Task requirements: Would you return each entry exactly as written, omitting any pictures?

Task input:
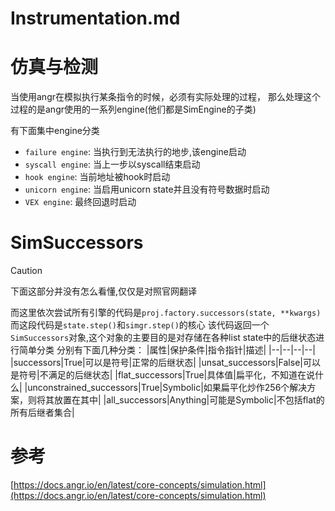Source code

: # Instrumentation.md

# 仿真与检测
当使用angr在模拟执行某条指令的时候，必须有实际处理的过程，
那么处理这个过程的是angr使用的一系列engine(他们都是SimEngine的子类)

有下面集中engine分类
+ `failure engine`: 当执行到无法执行的地步,该engine启动
+ `syscall engine`: 当上一步以syscall结束启动
+ `hook engine`: 当前地址被hook时启动
+ `unicorn engine`: 当启用unicorn state并且没有符号数据时启动
+ `VEX engine`: 最终回退时启动

# SimSuccessors


> [!caution]
> 下面这部分并没有怎么看懂,仅仅是对照官网翻译


而这里依次尝试所有引擎的代码是`proj.factory.successors(state, **kwargs)`
而这段代码是`state.step()`和`simgr.step()`的核心
该代码返回一个`SimSuccessors`对象,这个对象的主要目的是对存储在各种list state中的后继状态进行简单分类
分别有下面几种分类：
|属性|保护条件|指令指针|描述|
|--|--|--|--|
|successors|True|可以是符号|正常的后继状态|
|unsat_successors|False|可以是符号|不满足的后继状态|
|flat_successors|True|具体值|扁平化，不知道在说什么|
|unconstrained_successors|True|Symbolic|如果扁平化炒作256个解决方案，则将其放置在其中|
|all_successors|Anything|可能是Symbolic|不包括flat的所有后继者集合|




# 参考
[https://docs.angr.io/en/latest/core-concepts/simulation.html](https://docs.angr.io/en/latest/core-concepts/simulation.html)




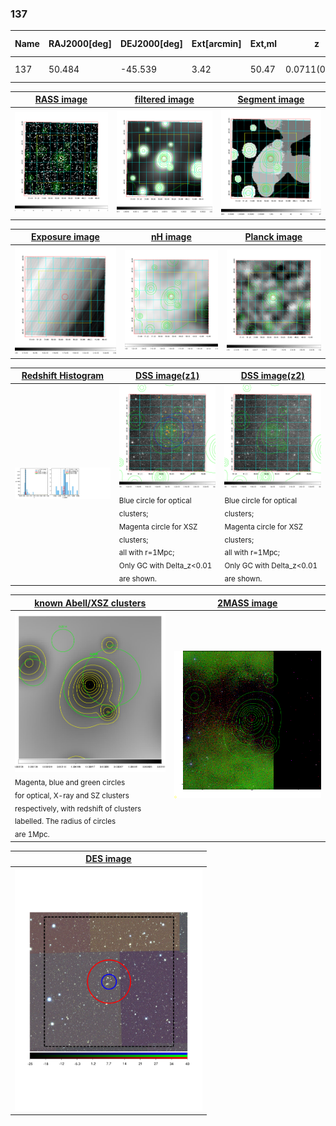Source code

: <div STYLE="page-break-after: always;"></div>

### 137

|Name|RAJ2000[deg]|DEJ2000[deg] |Ext[arcmin]| Ext,ml | z | z_src| C|GC(XSZ,Delta_z<0.01)| GC(OPT,Delta_z<0.01)|GC| R_sig[arcmin] | R500[arcmin] | R500[Mpc]| CRsig[c/s] | CR500[c/s] |L500[1E44 erg/s]|F500[1E-12 erg/s/cm^2]| M500[1E14 Msun]|Tx[keV]|Cnt_sig|Beta|Rc[arcmin]|Comment|Alias|
|---|---|---|---|---|---|------|---|--------|---------|----------|---|---|---|---|---|---|---|---|---|---|---|---|---|---|
|137| 50.484| -45.539| 3.42| 50.47| 0.0711(0.005)| z1, z_opt| S| -| A| A, N| 26.181| 9.720| 0.791| 0.242(0.054)| 0.219(0.049)| 0.527(0.101)| 4.280(0.822)| 1.50(0.15)| 2.82(0.17)| 128.9| 0.607(-0.051+0.073)| 3.860(-0.739+0.955)| -| t158|

|[RASS image](../image/137/137_img.pdf)|[filtered image](../image/137/137_fil.pdf)|[Segment image](../image/137/137_seg.pdf)|
|-------------------|--------------------|-------------------|
| <img src="../image/137/137_img.png" width="300">  | <img src="../image/137/137_fil.png" width="300">   | <img src="../image/137/137_seg.png" width="300">  |

|[Exposure image](../image/137/137_mex.pdf)| [nH image](../image/137/137_nh.pdf)| [Planck image](../image/137/137_p.pdf)|
|-------------------|--------------------|-------------------|
|<img src="../image/137/137_mex.png" width="300">   | <img src="../image/137/137_nh.png" width="300">    | <img src="../image/137/137_p.png" width="300"> |

|[Redshift Histogram](../image/137/137_zg.pdf) | [DSS image(z1)](../image/137/137_dss_z1.pdf)      |  [DSS image(z2)](../image/137/137_dss_z2.pdf)    |
|-------------------|--------------------|-------------------|
|<img src="../image/137/137_zg.png" width="300"> |<img src="../image/137/137_dss_z1.png" width="300"> <sub><br>Blue circle for optical clusters; <br>Magenta circle for XSZ clusters; <br>all with r=1Mpc; <br>Only GC with Delta_z<0.01 are shown. </sub>| <img src="../image/137/137_dss_z2.png" width="300"><sub><br>Blue circle for optical clusters; <br>Magenta circle for XSZ clusters; <br>all with r=1Mpc; <br>Only GC with Delta_z<0.01 are shown. </sub> |

|[known Abell/XSZ clusters](../image/137/137_gc.pdf) | [2MASS image](../image/137/137_2mass.pdf)      |
|-------------------|-------------------|
|<img src=../image/137/137_gc.png width="300"> <br><sub>Magenta, blue and green circles <br>for optical, X-ray and SZ clusters <br>respectively, with redshift of clusters <br>labelled. The radius of circles <br>are 1Mpc.</sub>|<img src="../image/137/137_2mass.png" width="300">  |

|[DES image](../image/137/137_des.pdf)   |
|-------------------|
| <img src="../image/137/137_des.pdf" width="300">  |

Answer box:
Source code

: # Instrumentation.md

# 仿真与检测
当使用angr在模拟执行某条指令的时候，必须有实际处理的过程，
那么处理这个过程的是angr使用的一系列engine(他们都是SimEngine的子类)

有下面集中engine分类
+ `failure engine`: 当执行到无法执行的地步,该engine启动
+ `syscall engine`: 当上一步以syscall结束启动
+ `hook engine`: 当前地址被hook时启动
+ `unicorn engine`: 当启用unicorn state并且没有符号数据时启动
+ `VEX engine`: 最终回退时启动

# SimSuccessors


> [!caution]
> 下面这部分并没有怎么看懂,仅仅是对照官网翻译


而这里依次尝试所有引擎的代码是`proj.factory.successors(state, **kwargs)`
而这段代码是`state.step()`和`simgr.step()`的核心
该代码返回一个`SimSuccessors`对象,这个对象的主要目的是对存储在各种list state中的后继状态进行简单分类
分别有下面几种分类：
|属性|保护条件|指令指针|描述|
|--|--|--|--|
|successors|True|可以是符号|正常的后继状态|
|unsat_successors|False|可以是符号|不满足的后继状态|
|flat_successors|True|具体值|扁平化，不知道在说什么|
|unconstrained_successors|True|Symbolic|如果扁平化炒作256个解决方案，则将其放置在其中|
|all_successors|Anything|可能是Symbolic|不包括flat的所有后继者集合|




# 参考
[https://docs.angr.io/en/latest/core-concepts/simulation.html](https://docs.angr.io/en/latest/core-concepts/simulation.html)




Source code

: <div STYLE="page-break-after: always;"></div>

### 137

|Name|RAJ2000[deg]|DEJ2000[deg] |Ext[arcmin]| Ext,ml | z | z_src| C|GC(XSZ,Delta_z<0.01)| GC(OPT,Delta_z<0.01)|GC| R_sig[arcmin] | R500[arcmin] | R500[Mpc]| CRsig[c/s] | CR500[c/s] |L500[1E44 erg/s]|F500[1E-12 erg/s/cm^2]| M500[1E14 Msun]|Tx[keV]|Cnt_sig|Beta|Rc[arcmin]|Comment|Alias|
|---|---|---|---|---|---|------|---|--------|---------|----------|---|---|---|---|---|---|---|---|---|---|---|---|---|---|
|137| 50.484| -45.539| 3.42| 50.47| 0.0711(0.005)| z1, z_opt| S| -| A| A, N| 26.181| 9.720| 0.791| 0.242(0.054)| 0.219(0.049)| 0.527(0.101)| 4.280(0.822)| 1.50(0.15)| 2.82(0.17)| 128.9| 0.607(-0.051+0.073)| 3.860(-0.739+0.955)| -| t158|

|[RASS image](../image/137/137_img.pdf)|[filtered image](../image/137/137_fil.pdf)|[Segment image](../image/137/137_seg.pdf)|
|-------------------|--------------------|-------------------|
| <img src="../image/137/137_img.png" width="300">  | <img src="../image/137/137_fil.png" width="300">   | <img src="../image/137/137_seg.png" width="300">  |

|[Exposure image](../image/137/137_mex.pdf)| [nH image](../image/137/137_nh.pdf)| [Planck image](../image/137/137_p.pdf)|
|-------------------|--------------------|-------------------|
|<img src="../image/137/137_mex.png" width="300">   | <img src="../image/137/137_nh.png" width="300">    | <img src="../image/137/137_p.png" width="300"> |

|[Redshift Histogram](../image/137/137_zg.pdf) | [DSS image(z1)](../image/137/137_dss_z1.pdf)      |  [DSS image(z2)](../image/137/137_dss_z2.pdf)    |
|-------------------|--------------------|-------------------|
|<img src="../image/137/137_zg.png" width="300"> |<img src="../image/137/137_dss_z1.png" width="300"> <sub><br>Blue circle for optical clusters; <br>Magenta circle for XSZ clusters; <br>all with r=1Mpc; <br>Only GC with Delta_z<0.01 are shown. </sub>| <img src="../image/137/137_dss_z2.png" width="300"><sub><br>Blue circle for optical clusters; <br>Magenta circle for XSZ clusters; <br>all with r=1Mpc; <br>Only GC with Delta_z<0.01 are shown. </sub> |

|[known Abell/XSZ clusters](../image/137/137_gc.pdf) | [2MASS image](../image/137/137_2mass.pdf)      |
|-------------------|-------------------|
|<img src=../image/137/137_gc.png width="300"> <br><sub>Magenta, blue and green circles <br>for optical, X-ray and SZ clusters <br>respectively, with redshift of clusters <br>labelled. The radius of circles <br>are 1Mpc.</sub>|<img src="../image/137/137_2mass.png" width="300">  |

|[DES image](../image/137/137_des.pdf)   |
|-------------------|
| <img src="../image/137/137_des.pdf" width="300">  |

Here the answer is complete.